(Pixabay Photo / CC0)

Ever wondered who was the best basketball player in the Pac-10 in 1982? If that trivia item has been bugging you since the Reagan administration, Google Cloud Platform and the National Collegiate Athletic Association have some good news for you.

The NCAA has named Google as its “Official Cloud of the NCAA,” which mostly means you’ll see a gazillion ads for Google Cloud during the basketball tournament in March. But sports junkies could learn some interesting historical data from this partnership, as the NCAA also plans to upload more than 80 years of sports data across a number of different sports into Google Cloud, where it wants to use Google’s machine-learning expertise to parse that data.

It sounds like Google Cloud will also be used for statistical presentations during the upcoming basketball tournament, similar to how Amazon Web Services has partnered with Major League Baseball to provide statistical analysis of game action. And the NCAA is also going to use Google’s machine-learning technology to help seed teams prior to the tournament, giving fans something new to blame when their favorite team doesn’t get the nod.

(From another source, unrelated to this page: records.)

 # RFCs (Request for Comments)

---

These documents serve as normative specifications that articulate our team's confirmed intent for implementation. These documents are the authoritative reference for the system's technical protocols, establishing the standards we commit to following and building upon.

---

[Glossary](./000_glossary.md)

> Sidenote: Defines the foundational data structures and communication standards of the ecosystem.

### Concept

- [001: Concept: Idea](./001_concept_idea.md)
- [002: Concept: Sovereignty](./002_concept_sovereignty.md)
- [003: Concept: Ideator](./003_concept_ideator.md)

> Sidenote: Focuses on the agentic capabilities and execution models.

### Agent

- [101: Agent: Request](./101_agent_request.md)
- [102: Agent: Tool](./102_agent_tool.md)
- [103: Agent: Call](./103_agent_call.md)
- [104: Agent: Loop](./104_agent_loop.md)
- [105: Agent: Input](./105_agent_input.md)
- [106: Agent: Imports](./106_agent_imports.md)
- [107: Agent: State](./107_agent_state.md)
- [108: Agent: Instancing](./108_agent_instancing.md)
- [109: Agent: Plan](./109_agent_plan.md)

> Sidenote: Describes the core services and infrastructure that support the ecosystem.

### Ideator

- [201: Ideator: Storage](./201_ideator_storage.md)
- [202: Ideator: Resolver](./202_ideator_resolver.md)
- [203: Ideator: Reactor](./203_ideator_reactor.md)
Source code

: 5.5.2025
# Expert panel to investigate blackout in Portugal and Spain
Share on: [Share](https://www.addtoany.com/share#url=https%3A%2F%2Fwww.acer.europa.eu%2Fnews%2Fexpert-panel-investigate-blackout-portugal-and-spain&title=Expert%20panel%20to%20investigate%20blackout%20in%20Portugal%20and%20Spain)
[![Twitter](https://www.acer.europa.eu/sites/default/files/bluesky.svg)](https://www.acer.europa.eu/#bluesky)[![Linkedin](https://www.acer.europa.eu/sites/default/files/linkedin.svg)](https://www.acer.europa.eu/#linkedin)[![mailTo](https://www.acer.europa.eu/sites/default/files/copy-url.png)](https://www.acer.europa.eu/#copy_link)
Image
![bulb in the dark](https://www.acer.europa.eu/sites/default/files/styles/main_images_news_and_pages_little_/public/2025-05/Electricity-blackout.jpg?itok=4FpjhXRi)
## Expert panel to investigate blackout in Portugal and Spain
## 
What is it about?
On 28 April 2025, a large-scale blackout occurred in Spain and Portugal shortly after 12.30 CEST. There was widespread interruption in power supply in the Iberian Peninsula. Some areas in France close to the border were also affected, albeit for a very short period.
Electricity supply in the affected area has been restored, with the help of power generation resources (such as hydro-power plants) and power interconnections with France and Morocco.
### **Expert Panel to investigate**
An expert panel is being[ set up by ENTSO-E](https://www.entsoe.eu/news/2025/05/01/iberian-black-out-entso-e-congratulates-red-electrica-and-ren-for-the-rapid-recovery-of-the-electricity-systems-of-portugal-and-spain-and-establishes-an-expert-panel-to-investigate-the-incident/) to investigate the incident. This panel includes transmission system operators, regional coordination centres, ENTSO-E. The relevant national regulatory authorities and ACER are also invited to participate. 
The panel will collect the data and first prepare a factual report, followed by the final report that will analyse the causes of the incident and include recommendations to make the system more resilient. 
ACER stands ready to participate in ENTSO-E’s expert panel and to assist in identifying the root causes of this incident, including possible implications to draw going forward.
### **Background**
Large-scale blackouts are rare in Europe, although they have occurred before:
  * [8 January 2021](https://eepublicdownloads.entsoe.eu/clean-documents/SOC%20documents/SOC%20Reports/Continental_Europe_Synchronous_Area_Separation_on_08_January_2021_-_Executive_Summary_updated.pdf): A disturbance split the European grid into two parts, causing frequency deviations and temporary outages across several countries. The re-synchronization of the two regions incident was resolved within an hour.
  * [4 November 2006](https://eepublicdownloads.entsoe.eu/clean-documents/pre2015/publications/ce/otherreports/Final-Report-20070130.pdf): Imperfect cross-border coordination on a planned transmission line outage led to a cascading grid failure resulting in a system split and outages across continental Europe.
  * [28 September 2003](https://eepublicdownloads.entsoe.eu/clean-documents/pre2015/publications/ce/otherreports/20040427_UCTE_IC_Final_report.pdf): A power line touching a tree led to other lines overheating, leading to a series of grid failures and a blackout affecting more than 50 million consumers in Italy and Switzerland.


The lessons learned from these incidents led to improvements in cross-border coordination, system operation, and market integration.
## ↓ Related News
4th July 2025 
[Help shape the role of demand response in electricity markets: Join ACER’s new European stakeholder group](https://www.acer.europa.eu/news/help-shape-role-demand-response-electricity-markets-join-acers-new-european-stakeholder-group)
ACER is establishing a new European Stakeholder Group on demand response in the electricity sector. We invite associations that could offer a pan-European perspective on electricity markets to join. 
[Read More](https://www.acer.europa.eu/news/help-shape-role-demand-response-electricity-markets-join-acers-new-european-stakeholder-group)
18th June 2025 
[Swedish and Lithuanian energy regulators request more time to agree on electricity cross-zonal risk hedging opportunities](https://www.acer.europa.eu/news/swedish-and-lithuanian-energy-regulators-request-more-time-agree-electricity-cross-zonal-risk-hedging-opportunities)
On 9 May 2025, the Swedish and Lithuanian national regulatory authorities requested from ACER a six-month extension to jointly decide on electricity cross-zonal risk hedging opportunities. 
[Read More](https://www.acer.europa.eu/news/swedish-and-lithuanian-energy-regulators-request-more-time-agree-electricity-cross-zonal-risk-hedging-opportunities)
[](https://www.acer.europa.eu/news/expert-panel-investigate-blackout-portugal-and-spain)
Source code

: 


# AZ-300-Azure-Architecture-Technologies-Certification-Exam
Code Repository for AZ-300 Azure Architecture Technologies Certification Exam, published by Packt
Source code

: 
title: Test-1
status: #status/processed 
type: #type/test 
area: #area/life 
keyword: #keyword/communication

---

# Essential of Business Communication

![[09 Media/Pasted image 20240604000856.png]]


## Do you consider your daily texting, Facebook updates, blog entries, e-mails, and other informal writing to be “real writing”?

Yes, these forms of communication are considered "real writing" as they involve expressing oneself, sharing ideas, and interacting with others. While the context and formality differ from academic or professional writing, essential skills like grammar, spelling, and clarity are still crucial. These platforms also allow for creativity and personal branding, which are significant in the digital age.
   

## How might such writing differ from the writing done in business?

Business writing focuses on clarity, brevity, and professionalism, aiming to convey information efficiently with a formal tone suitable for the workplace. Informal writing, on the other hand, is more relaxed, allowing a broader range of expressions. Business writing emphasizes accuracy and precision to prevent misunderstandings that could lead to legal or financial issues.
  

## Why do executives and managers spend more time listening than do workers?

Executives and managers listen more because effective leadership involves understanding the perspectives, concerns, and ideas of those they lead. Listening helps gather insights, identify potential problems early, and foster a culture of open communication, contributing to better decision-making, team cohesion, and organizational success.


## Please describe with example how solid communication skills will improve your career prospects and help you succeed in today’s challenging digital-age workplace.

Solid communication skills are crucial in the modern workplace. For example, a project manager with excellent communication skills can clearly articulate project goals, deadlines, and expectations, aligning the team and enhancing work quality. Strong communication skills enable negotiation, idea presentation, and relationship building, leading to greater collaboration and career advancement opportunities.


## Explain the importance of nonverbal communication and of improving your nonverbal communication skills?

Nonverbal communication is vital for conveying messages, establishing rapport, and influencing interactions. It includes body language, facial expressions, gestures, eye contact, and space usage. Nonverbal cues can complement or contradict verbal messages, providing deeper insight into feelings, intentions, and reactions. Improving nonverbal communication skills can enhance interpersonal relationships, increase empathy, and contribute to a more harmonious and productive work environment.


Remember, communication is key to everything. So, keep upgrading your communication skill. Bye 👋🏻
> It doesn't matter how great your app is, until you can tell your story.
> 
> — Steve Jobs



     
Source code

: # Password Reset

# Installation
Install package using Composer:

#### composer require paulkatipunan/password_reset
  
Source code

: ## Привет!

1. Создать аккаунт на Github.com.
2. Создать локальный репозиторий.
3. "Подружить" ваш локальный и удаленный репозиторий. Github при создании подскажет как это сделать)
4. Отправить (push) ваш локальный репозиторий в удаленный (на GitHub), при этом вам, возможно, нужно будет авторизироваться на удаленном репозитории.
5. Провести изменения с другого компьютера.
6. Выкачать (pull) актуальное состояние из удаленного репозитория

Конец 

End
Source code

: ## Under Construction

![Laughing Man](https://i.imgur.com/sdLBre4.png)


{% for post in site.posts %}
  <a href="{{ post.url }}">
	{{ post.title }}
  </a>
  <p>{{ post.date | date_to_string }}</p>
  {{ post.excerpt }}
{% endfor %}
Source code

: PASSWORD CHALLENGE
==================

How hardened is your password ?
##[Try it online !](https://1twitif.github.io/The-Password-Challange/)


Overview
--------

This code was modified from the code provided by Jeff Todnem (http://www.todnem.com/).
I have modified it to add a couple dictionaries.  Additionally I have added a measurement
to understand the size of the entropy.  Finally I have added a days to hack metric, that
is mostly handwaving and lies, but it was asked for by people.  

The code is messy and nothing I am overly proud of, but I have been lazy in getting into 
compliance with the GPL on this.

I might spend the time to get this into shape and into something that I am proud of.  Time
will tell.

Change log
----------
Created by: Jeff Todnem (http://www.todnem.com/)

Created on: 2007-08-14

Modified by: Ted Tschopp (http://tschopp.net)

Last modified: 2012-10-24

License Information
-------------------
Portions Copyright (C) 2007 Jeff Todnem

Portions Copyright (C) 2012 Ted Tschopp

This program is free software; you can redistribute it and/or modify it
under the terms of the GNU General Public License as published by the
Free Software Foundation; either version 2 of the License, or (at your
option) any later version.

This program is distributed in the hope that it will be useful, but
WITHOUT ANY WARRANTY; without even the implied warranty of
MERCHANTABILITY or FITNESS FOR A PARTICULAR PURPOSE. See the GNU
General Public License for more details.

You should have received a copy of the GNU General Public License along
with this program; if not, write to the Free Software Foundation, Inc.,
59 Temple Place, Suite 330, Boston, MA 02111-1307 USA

Forbes reported that the NCAA is actually making money on this deal, which means Google is essentially treating this partnership as a marketing expense as opposed to a significant new piece of cloud business. As the market for cloud computing shifts into more and more companies outside the tech industry, mass-market advertising like the kind Amazon Web Services started to do over the second half of 2017 only becomes more important.